## [What the task asks]
Lines in the listing below that include the word "self" need to be copied.

===============

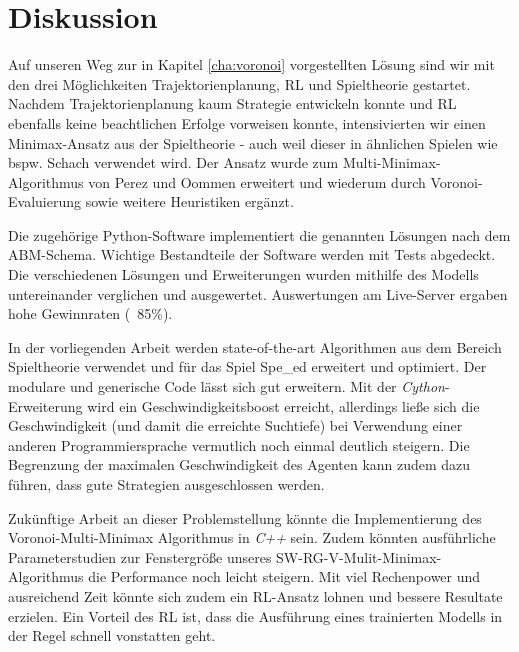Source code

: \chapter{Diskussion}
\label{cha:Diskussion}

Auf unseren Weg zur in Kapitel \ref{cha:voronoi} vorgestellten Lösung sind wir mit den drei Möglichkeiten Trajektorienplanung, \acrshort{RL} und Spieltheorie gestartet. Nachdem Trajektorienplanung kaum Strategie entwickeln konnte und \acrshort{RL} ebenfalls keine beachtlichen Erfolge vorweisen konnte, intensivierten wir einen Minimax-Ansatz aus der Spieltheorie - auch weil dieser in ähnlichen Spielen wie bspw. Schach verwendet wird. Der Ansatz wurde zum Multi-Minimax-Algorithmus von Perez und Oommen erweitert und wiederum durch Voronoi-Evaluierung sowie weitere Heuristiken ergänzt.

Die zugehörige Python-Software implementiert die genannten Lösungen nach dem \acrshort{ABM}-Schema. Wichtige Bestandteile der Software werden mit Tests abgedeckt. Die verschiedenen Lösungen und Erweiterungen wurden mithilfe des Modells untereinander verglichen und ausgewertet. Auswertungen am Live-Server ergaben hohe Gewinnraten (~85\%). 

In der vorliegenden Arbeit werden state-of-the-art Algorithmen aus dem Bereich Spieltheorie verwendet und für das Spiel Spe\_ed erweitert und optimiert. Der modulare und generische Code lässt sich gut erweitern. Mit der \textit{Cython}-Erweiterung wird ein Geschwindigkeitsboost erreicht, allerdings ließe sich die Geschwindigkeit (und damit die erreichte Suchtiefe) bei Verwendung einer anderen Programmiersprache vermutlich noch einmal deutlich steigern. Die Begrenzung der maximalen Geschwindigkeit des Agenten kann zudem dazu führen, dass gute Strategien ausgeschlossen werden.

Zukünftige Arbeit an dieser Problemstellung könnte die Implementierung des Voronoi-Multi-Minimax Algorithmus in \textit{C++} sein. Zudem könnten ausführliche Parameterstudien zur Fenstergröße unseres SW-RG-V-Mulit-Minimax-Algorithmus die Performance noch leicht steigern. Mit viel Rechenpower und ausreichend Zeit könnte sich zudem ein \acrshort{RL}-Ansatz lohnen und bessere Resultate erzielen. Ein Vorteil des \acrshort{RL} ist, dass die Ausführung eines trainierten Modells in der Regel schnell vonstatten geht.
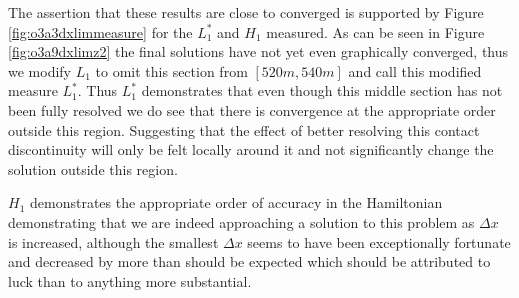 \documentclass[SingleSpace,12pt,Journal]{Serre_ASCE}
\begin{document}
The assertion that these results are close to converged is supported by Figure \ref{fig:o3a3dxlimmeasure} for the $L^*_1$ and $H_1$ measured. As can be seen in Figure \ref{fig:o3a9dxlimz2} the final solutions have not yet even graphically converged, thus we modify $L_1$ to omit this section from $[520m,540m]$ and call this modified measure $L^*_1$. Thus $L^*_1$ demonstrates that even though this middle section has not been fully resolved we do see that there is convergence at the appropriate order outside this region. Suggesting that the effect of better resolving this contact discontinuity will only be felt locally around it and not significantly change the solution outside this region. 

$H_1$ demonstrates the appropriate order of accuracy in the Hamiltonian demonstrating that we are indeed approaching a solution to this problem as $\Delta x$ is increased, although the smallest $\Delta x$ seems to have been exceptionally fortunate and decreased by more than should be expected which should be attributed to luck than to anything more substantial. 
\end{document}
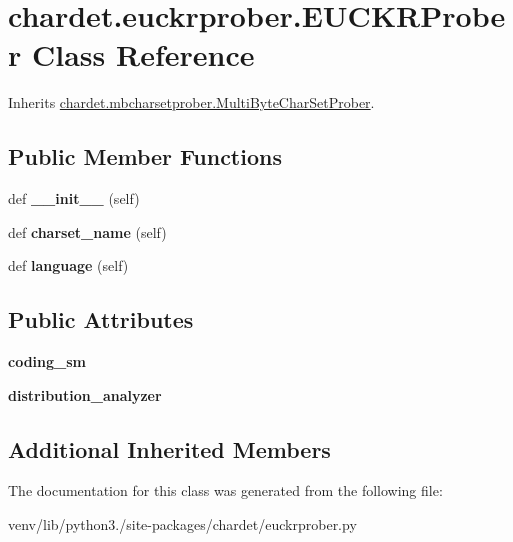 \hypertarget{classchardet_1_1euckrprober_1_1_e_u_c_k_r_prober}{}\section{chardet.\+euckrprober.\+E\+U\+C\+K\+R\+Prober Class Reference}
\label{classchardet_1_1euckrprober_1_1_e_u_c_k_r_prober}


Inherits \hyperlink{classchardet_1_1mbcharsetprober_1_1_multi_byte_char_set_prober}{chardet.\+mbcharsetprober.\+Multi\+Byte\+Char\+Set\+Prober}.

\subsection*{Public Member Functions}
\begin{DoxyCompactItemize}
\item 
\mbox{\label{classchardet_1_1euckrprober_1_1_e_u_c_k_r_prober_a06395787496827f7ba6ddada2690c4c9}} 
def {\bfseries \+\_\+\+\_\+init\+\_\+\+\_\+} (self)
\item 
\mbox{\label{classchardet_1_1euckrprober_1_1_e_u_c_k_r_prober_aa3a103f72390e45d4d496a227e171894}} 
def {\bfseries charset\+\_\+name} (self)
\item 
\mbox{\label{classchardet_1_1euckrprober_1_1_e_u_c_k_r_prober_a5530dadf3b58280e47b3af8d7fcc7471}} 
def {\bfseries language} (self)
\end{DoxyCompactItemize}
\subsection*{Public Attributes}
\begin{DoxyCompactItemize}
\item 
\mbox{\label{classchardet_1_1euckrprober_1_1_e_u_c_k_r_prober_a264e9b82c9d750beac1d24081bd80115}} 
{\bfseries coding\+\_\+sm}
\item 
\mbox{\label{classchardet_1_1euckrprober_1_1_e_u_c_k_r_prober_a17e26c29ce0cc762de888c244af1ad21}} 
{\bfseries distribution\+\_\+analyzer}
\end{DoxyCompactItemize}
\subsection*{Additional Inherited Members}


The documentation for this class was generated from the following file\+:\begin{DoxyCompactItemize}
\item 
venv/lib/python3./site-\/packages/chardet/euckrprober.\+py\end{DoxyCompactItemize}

===============

## [Expected output]
def {\bfseries \+\_\+\+\_\+init\+\_\+\+\_\+} (self)
def {\bfseries charset\+\_\+name} (self)
def {\bfseries language} (self)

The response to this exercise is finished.